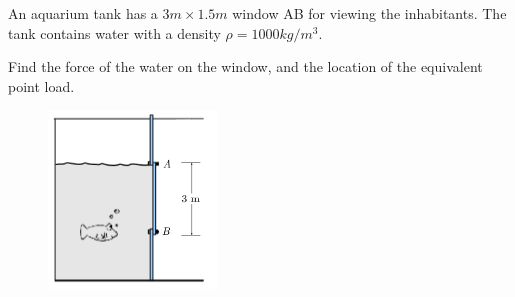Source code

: 
\noindent An aquarium tank has a $ 3 m \times 1.5 m$ window AB for viewing the inhabitants.  The tank contains water with a density $\rho = 1000 kg/m^3$.

\noindent Find the force of the water on the window, and the location of the equivalent point load.

\begin{figure}[ht!]
  \centering
  \includegraphics[width=0.4\textwidth,height=0.5\textheight,keepaspectratio]{fig-qz.png}
\end{figure}



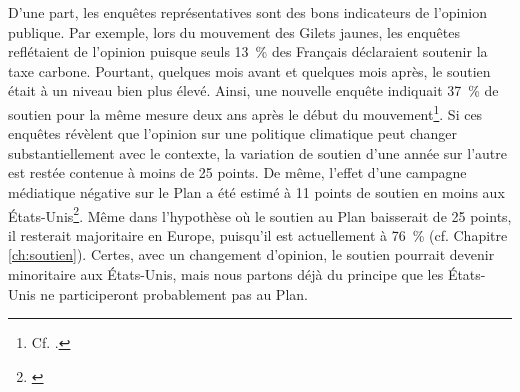 \documentclass[a5paper,french,openany]{memoir}
\begin{document}
D'une part, les enquêtes représentatives sont des bons indicateurs de l'opinion publique. Par exemple, lors du mouvement des Gilets jaunes, les enquêtes reflétaient de l'opinion puisque seuls 13~\% des Français déclaraient soutenir la taxe carbone. Pourtant, quelques mois avant et quelques mois après, le soutien était à un niveau bien plus élevé. Ainsi, une nouvelle enquête indiquait 37~\% de soutien pour la même mesure deux ans après le début du mouvement\footnote{Cf. \cite{douenne_les_2020}.}. Si ces enquêtes révèlent que l'opinion sur une politique climatique peut changer substantiellement avec le contexte, la variation de soutien d'une année sur l'autre est restée contenue à moins de 25 points. De même, l'effet d'une campagne médiatique négative sur le Plan a été estimé à 11 points de soutien en moins 
aux États-Unis\footnote{\cite{fabre_international_2023}}. Même dans l'hypothèse où le soutien au Plan baisserait de 25 points, il resterait majoritaire en Europe, puisqu'il est actuellement à 76~\% (cf. Chapitre \ref{ch:soutien}). Certes, avec un changement d'opinion, le soutien pourrait devenir minoritaire aux États-Unis, mais nous partons déjà du principe que les États-Unis ne participeront probablement pas au Plan. 
\end{document}
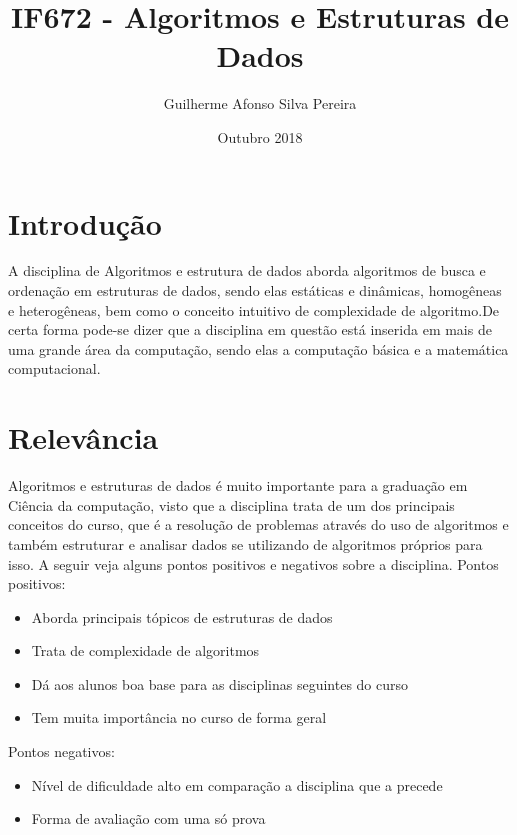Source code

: \documentclass{article}
\title{IF672 - Algoritmos e Estruturas de Dados}
\author{Guilherme Afonso Silva Pereira}
\date{Outubro 2018}
\begin{document}
\maketitle

\section{Introdução}
A disciplina de Algoritmos e estrutura de dados aborda algoritmos de busca e ordenação em estruturas de dados, sendo elas estáticas e dinâmicas, homogêneas e heterogêneas, bem como o conceito intuitivo de complexidade de algoritmo\cite{sitedisciplina}\cite{sitedisciplina2}.De certa forma pode-se dizer que a disciplina em questão está inserida em mais de uma grande área da computação, sendo elas a computação básica e a matemática computacional\cite{sitesubareas}.

\section{Relevância}
Algoritmos e estruturas de dados é muito importante para a graduação em Ciência da computação, visto que a disciplina trata de um dos principais conceitos do curso, que é a resolução de problemas através do uso de algoritmos e também estruturar e analisar dados se utilizando de algoritmos próprios para isso. A seguir veja alguns pontos positivos e negativos sobre a disciplina.
\newline
\newline
Pontos positivos:
\begin{itemize}
   \item Aborda principais tópicos de estruturas de dados
   \item Trata de complexidade de algoritmos
   \item Dá aos alunos boa base para as disciplinas seguintes do curso
   \item Tem muita importância no curso de forma geral
 \end{itemize}
 \noindent
Pontos negativos:
\begin{itemize}
   \item Nível de dificuldade alto em comparação a disciplina que a precede
   \item Forma de avaliação com uma só prova
\end{itemize}
\vspace{1.2cm}
\end{document}
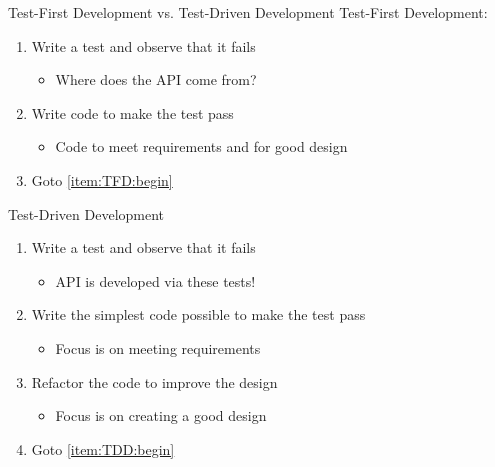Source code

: \documentclass{beamer}
\begin{document}
\begin{frame}{Test-First Development vs. Test-Driven Development}
Test-First Development:
\begin{enumerate}
\item\label{item:TFD:begin} Write a test and observe that it fails
\begin{itemize}
\item Where does the API come from?
\end{itemize}
\item Write code to make the test pass
\begin{itemize}
\item Code to meet requirements and for good design
\end{itemize}
\item Goto \ref{item:TFD:begin}
\end{enumerate}

\bigskip
\pause
Test-Driven Development
\begin{enumerate}
\item\label{item:TDD:begin} Write a test and observe that it fails
\begin{itemize}
\item API is developed via these tests!
\end{itemize}
\item Write the simplest code possible to make the test pass
\begin{itemize}
\item Focus is on meeting requirements
\end{itemize}
\item Refactor the code to improve the design
\begin{itemize}
\item Focus is on creating a good design
\end{itemize}
\item Goto \ref{item:TDD:begin}
\end{enumerate}
\end{frame}
\end{document}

▶ Required work:
Bring together all lines from the listing that contain the word "frame".

▶ Reply:
\begin{frame}{Test-First Development vs. Test-Driven Development}
\end{frame}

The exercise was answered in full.